**Work item:** All of the records must be repeated exactly as they read.
★ ★ ★
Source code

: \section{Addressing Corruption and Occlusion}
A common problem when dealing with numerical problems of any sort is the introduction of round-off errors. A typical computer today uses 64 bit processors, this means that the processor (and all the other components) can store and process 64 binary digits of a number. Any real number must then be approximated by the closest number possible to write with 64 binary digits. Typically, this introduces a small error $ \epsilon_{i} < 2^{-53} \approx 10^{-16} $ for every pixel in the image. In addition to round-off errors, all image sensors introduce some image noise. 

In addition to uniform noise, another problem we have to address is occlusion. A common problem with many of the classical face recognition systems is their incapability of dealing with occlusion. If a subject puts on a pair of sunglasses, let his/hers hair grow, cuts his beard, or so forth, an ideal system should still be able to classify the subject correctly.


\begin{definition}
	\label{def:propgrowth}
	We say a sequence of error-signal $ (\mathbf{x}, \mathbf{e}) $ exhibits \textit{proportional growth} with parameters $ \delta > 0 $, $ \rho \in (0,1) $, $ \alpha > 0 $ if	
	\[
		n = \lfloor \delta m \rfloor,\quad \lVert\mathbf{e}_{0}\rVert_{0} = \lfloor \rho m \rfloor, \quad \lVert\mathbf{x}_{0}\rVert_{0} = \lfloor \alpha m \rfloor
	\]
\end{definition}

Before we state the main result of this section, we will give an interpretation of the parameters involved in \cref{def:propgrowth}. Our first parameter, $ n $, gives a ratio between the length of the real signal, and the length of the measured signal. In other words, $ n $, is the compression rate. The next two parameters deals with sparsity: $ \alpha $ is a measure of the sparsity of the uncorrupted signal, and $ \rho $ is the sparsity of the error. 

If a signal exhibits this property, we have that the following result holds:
★ ★ ★
**Response box:**
Source code

: \section{Addressing Corruption and Occlusion}
A common problem when dealing with numerical problems of any sort is the introduction of round-off errors. A typical computer today uses 64 bit processors, this means that the processor (and all the other components) can store and process 64 binary digits of a number. Any real number must then be approximated by the closest number possible to write with 64 binary digits. Typically, this introduces a small error $ \epsilon_{i} < 2^{-53} \approx 10^{-16} $ for every pixel in the image. In addition to round-off errors, all image sensors introduce some image noise. 

In addition to uniform noise, another problem we have to address is occlusion. A common problem with many of the classical face recognition systems is their incapability of dealing with occlusion. If a subject puts on a pair of sunglasses, let his/hers hair grow, cuts his beard, or so forth, an ideal system should still be able to classify the subject correctly.


\begin{definition}
	\label{def:propgrowth}
	We say a sequence of error-signal $ (\mathbf{x}, \mathbf{e}) $ exhibits \textit{proportional growth} with parameters $ \delta > 0 $, $ \rho \in (0,1) $, $ \alpha > 0 $ if	
	\[
		n = \lfloor \delta m \rfloor,\quad \lVert\mathbf{e}_{0}\rVert_{0} = \lfloor \rho m \rfloor, \quad \lVert\mathbf{x}_{0}\rVert_{0} = \lfloor \alpha m \rfloor
	\]
\end{definition}

Before we state the main result of this section, we will give an interpretation of the parameters involved in \cref{def:propgrowth}. Our first parameter, $ n $, gives a ratio between the length of the real signal, and the length of the measured signal. In other words, $ n $, is the compression rate. The next two parameters deals with sparsity: $ \alpha $ is a measure of the sparsity of the uncorrupted signal, and $ \rho $ is the sparsity of the error. 

If a signal exhibits this property, we have that the following result holds:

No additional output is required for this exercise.